WHAT THE TASK ASKS
Transcribe the records below exactly.

___ DATA SHOWN ___

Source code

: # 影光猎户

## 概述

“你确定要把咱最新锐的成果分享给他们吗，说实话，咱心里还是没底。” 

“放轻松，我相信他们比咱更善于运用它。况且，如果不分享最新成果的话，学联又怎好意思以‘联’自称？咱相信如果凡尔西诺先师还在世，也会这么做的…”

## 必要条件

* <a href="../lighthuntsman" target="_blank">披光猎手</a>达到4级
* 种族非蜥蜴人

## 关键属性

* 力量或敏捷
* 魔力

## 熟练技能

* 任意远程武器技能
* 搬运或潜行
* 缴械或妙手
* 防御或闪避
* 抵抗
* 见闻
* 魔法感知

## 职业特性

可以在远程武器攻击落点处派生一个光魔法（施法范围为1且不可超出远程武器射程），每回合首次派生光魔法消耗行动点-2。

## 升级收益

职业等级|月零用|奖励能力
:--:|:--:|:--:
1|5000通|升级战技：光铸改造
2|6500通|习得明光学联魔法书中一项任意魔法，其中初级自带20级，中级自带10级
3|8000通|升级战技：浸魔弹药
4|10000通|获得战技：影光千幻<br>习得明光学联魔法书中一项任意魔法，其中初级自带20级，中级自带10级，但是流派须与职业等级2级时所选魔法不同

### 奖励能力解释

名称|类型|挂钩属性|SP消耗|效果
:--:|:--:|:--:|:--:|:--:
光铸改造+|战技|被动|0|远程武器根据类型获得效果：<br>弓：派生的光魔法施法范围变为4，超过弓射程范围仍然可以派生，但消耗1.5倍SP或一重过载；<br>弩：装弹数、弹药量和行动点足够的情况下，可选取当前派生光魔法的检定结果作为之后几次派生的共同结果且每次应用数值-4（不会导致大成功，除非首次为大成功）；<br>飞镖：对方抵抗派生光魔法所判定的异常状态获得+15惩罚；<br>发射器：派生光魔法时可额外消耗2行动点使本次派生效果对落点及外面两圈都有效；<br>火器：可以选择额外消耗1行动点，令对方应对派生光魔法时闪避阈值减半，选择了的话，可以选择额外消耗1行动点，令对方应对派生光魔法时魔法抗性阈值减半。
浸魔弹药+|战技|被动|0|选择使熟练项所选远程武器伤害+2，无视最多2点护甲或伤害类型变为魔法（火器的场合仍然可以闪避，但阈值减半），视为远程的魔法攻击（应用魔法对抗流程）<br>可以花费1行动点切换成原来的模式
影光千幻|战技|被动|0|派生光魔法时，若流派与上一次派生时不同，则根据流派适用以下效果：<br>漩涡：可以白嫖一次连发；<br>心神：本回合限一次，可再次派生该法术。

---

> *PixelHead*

___

OUTPUT BELOW
Source code

: # 影光猎户

## 概述

“你确定要把咱最新锐的成果分享给他们吗，说实话，咱心里还是没底。” 

“放轻松，我相信他们比咱更善于运用它。况且，如果不分享最新成果的话，学联又怎好意思以‘联’自称？咱相信如果凡尔西诺先师还在世，也会这么做的…”

## 必要条件

* <a href="../lighthuntsman" target="_blank">披光猎手</a>达到4级
* 种族非蜥蜴人

## 关键属性

* 力量或敏捷
* 魔力

## 熟练技能

* 任意远程武器技能
* 搬运或潜行
* 缴械或妙手
* 防御或闪避
* 抵抗
* 见闻
* 魔法感知

## 职业特性

可以在远程武器攻击落点处派生一个光魔法（施法范围为1且不可超出远程武器射程），每回合首次派生光魔法消耗行动点-2。

## 升级收益

职业等级|月零用|奖励能力
:--:|:--:|:--:
1|5000通|升级战技：光铸改造
2|6500通|习得明光学联魔法书中一项任意魔法，其中初级自带20级，中级自带10级
3|8000通|升级战技：浸魔弹药
4|10000通|获得战技：影光千幻<br>习得明光学联魔法书中一项任意魔法，其中初级自带20级，中级自带10级，但是流派须与职业等级2级时所选魔法不同

### 奖励能力解释

名称|类型|挂钩属性|SP消耗|效果
:--:|:--:|:--:|:--:|:--:
光铸改造+|战技|被动|0|远程武器根据类型获得效果：<br>弓：派生的光魔法施法范围变为4，超过弓射程范围仍然可以派生，但消耗1.5倍SP或一重过载；<br>弩：装弹数、弹药量和行动点足够的情况下，可选取当前派生光魔法的检定结果作为之后几次派生的共同结果且每次应用数值-4（不会导致大成功，除非首次为大成功）；<br>飞镖：对方抵抗派生光魔法所判定的异常状态获得+15惩罚；<br>发射器：派生光魔法时可额外消耗2行动点使本次派生效果对落点及外面两圈都有效；<br>火器：可以选择额外消耗1行动点，令对方应对派生光魔法时闪避阈值减半，选择了的话，可以选择额外消耗1行动点，令对方应对派生光魔法时魔法抗性阈值减半。
浸魔弹药+|战技|被动|0|选择使熟练项所选远程武器伤害+2，无视最多2点护甲或伤害类型变为魔法（火器的场合仍然可以闪避，但阈值减半），视为远程的魔法攻击（应用魔法对抗流程）<br>可以花费1行动点切换成原来的模式
影光千幻|战技|被动|0|派生光魔法时，若流派与上一次派生时不同，则根据流派适用以下效果：<br>漩涡：可以白嫖一次连发；<br>心神：本回合限一次，可再次派生该法术。

---

> *PixelHead*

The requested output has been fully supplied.